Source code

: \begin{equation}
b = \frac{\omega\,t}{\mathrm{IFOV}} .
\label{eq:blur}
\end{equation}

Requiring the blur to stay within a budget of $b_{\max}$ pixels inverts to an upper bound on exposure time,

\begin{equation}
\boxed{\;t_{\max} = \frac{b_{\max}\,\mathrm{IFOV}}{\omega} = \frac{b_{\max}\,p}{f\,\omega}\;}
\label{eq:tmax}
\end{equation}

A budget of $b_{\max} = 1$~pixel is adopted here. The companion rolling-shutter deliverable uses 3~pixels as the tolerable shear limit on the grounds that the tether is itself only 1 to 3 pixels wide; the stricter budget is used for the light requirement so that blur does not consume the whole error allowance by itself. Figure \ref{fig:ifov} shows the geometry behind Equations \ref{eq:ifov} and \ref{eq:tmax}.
# # # # #
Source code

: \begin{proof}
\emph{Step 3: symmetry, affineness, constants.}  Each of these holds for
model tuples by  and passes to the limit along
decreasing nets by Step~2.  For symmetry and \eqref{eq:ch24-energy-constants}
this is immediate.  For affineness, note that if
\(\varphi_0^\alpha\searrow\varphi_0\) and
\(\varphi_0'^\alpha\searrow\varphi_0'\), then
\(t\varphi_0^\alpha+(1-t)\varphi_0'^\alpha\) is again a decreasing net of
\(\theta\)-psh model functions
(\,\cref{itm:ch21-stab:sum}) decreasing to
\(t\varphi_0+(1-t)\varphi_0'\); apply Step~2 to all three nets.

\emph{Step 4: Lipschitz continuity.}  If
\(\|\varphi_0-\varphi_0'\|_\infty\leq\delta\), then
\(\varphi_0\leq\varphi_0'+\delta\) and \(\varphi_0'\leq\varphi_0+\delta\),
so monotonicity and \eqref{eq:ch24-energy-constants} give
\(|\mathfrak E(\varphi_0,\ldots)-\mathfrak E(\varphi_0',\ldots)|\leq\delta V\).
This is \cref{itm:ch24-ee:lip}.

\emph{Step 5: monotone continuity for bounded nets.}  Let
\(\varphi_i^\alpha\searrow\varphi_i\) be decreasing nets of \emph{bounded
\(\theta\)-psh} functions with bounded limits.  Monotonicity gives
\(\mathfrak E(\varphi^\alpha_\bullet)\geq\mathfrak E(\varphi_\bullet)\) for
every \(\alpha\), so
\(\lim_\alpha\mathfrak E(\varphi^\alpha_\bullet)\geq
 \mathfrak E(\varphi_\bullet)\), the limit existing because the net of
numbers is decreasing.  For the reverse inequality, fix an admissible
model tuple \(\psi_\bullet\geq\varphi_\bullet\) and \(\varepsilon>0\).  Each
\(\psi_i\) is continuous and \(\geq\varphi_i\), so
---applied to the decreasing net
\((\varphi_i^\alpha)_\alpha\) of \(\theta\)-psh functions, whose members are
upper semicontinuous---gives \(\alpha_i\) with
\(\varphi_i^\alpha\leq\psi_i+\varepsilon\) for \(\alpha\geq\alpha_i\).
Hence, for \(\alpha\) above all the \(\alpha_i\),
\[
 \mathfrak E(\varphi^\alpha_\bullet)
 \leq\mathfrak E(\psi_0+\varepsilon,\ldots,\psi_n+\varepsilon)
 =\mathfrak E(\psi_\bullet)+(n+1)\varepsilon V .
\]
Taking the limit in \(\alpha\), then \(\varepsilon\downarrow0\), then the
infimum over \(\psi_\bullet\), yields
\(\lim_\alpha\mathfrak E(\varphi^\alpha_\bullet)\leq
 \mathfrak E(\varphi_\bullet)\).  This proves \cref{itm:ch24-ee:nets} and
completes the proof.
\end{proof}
# # # # #
ASSIGNED TASK:
Filter the entries down to the lines holding the string "symmetry". Copy each of those lines.

SOLVED PROBLEM:
\emph{Step 3: symmetry, affineness, constants.}  Each of these holds for
decreasing nets by Step~2.  For symmetry and \eqref{eq:ch24-energy-constants}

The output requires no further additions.